▶ _Saved entries_

= Beginning of Section =

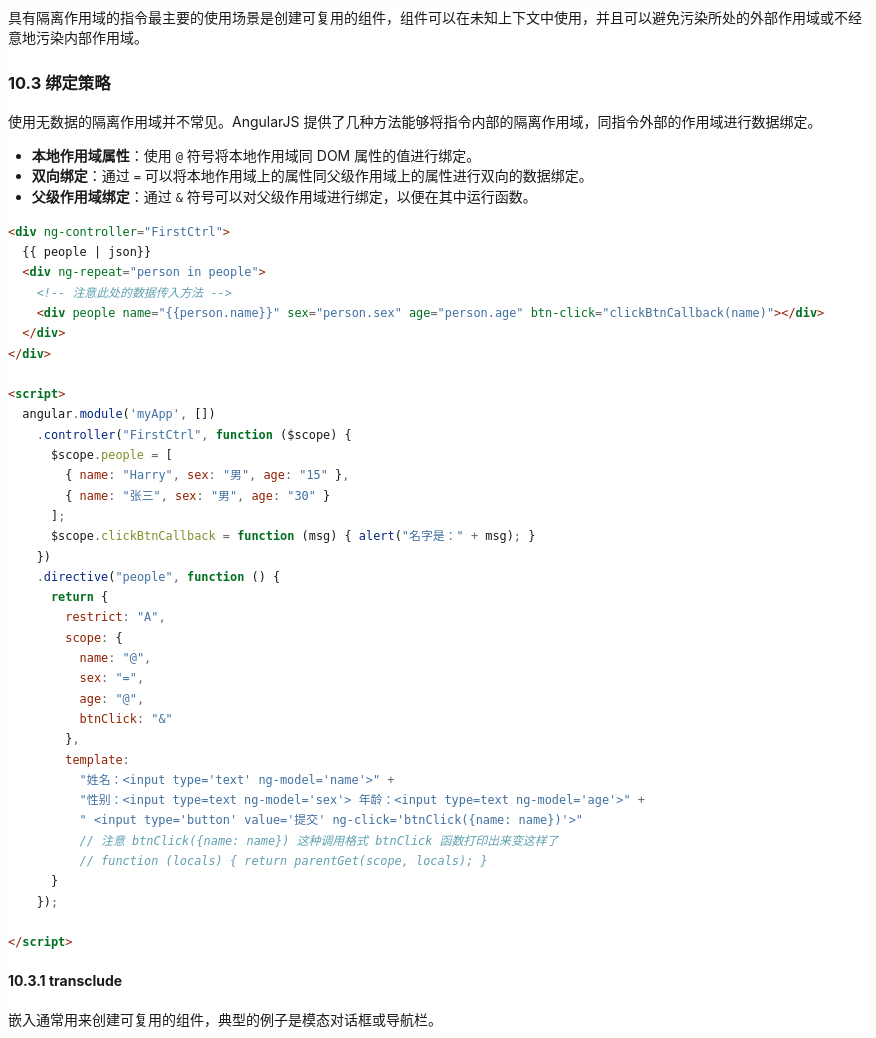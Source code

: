 具有隔离作用域的指令最主要的使用场景是创建可复用的组件，组件可以在未知上下文中使用，并且可以避免污染所处的外部作用域或不经意地污染内部作用域。

### 10.3 绑定策略

使用无数据的隔离作用域并不常见。AngularJS 提供了几种方法能够将指令内部的隔离作用域，同指令外部的作用域进行数据绑定。

* **本地作用域属性**：使用 `@` 符号将本地作用域同 DOM 属性的值进行绑定。
* **双向绑定**：通过 `=` 可以将本地作用域上的属性同父级作用域上的属性进行双向的数据绑定。
* **父级作用域绑定**：通过 `&` 符号可以对父级作用域进行绑定，以便在其中运行函数。

```html
<div ng-controller="FirstCtrl">
  {{ people | json}}
  <div ng-repeat="person in people">
    <!-- 注意此处的数据传入方法 -->
    <div people name="{{person.name}}" sex="person.sex" age="person.age" btn-click="clickBtnCallback(name)"></div>
  </div>
</div>

<script>
  angular.module('myApp', [])
    .controller("FirstCtrl", function ($scope) {
      $scope.people = [
        { name: "Harry", sex: "男", age: "15" },
        { name: "张三", sex: "男", age: "30" }
      ];
      $scope.clickBtnCallback = function (msg) { alert("名字是：" + msg); }
    })
    .directive("people", function () {
      return {
        restrict: "A",
        scope: {
          name: "@",
          sex: "=",
          age: "@",
          btnClick: "&"
        },
        template: 
          "姓名：<input type='text' ng-model='name'>" +
          "性别：<input type=text ng-model='sex'> 年龄：<input type=text ng-model='age'>" +
          " <input type='button' value='提交' ng-click='btnClick({name: name})'>"
          // 注意 btnClick({name: name}) 这种调用格式 btnClick 函数打印出来变这样了
          // function (locals) { return parentGet(scope, locals); }
      }
    });

</script>
```

#### 10.3.1 transclude

嵌入通常用来创建可复用的组件，典型的例子是模态对话框或导航栏。
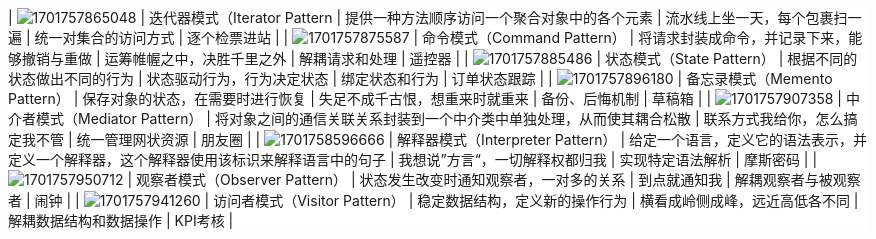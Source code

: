 | ![1701757865048](<D:\Documents\学习\000 Note\zhenk-obsidian\技术笔记\zhenk\6.设计模式\notes\imag\设计模式\模式总结表格\1701757865048.png>) |         迭代器模式（Iterator Pattern         |                       提供一种方法顺序访问一个聚合对象中的各个元素                       | 流水线上坐一天，每个包裹扫一遍  | 统一对集合的访问方式  |   逐个检票进站    |
| ![1701757875587](<D:\Documents\学习\000 Note\zhenk-obsidian\技术笔记\zhenk\6.设计模式\notes\imag\设计模式\模式总结表格\1701757875587.png>) |         命令模式（Command Pattern）          |                       将请求封装成命令，并记录下来，能够撤销与重做                       |  运筹帷幄之中，决胜千里之外   |   解耦请求和处理   |     遥控器     |
| ![1701757885486](<D:\Documents\学习\000 Note\zhenk-obsidian\技术笔记\zhenk\6.设计模式\notes\imag\设计模式\模式总结表格\1701757885486.png>) |          状态模式（State Pattern）           |                           根据不同的状态做出不同的行为                           |  状态驱动行为，行为决定状态   |   绑定状态和行为   |   订单状态跟踪    |
| ![1701757896180](<D:\Documents\学习\000 Note\zhenk-obsidian\技术笔记\zhenk\6.设计模式\notes\imag\设计模式\模式总结表格\1701757896180.png>) |         备忘录模式（Memento Pattern）         |                          保存对象的状态，在需要时进行恢复                          | 失足不成千古恨，想重来时就重来  |   备份、后悔机制   |     草稿箱     |
| ![1701757907358](<D:\Documents\学习\000 Note\zhenk-obsidian\技术笔记\zhenk\6.设计模式\notes\imag\设计模式\模式总结表格\1701757907358.png>) |        中介者模式（Mediator Pattern）         |                 将对象之间的通信关联关系封装到一个中介类中单独处理，从而使其耦合松散                 | 联系方式我给你，怎么搞定我不管  |  统一管理网状资源   |     朋友圈     |
| ![1701758596666](<D:\Documents\学习\000 Note\zhenk-obsidian\技术笔记\zhenk\6.设计模式\notes\imag\设计模式\模式总结表格\1701758596666.png>) |       解释器模式（Interpreter Pattern）       |            给定一个语言，定义它的语法表示，并定义一个解释器，这个解释器使用该标识来解释语言中的句子            | 我想说”方言“，一切解释权都归我 |  实现特定语法解析   |    摩斯密码     |
| ![1701757950712](<D:\Documents\学习\000 Note\zhenk-obsidian\技术笔记\zhenk\6.设计模式\notes\imag\设计模式\模式总结表格\1701757950712.png>) |        观察者模式（Observer Pattern）         |                        状态发生改变时通知观察者，一对多的关系                         |      到点就通知我      | 解耦观察者与被观察者  |     闹钟      |
| ![1701757941260](<D:\Documents\学习\000 Note\zhenk-obsidian\技术笔记\zhenk\6.设计模式\notes\imag\设计模式\模式总结表格\1701757941260.png>) |         访问者模式（Visitor Pattern）         |                          稳定数据结构，定义新的操作行为                           | 横看成岭侧成峰，远近高低各不同  | 解耦数据结构和数据操作 |    KPI考核    |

= End of Section =

▶ _What to work on_
Please give the number of lines above that hold the word "scope", and only that number.

▶ _Exercise response_
5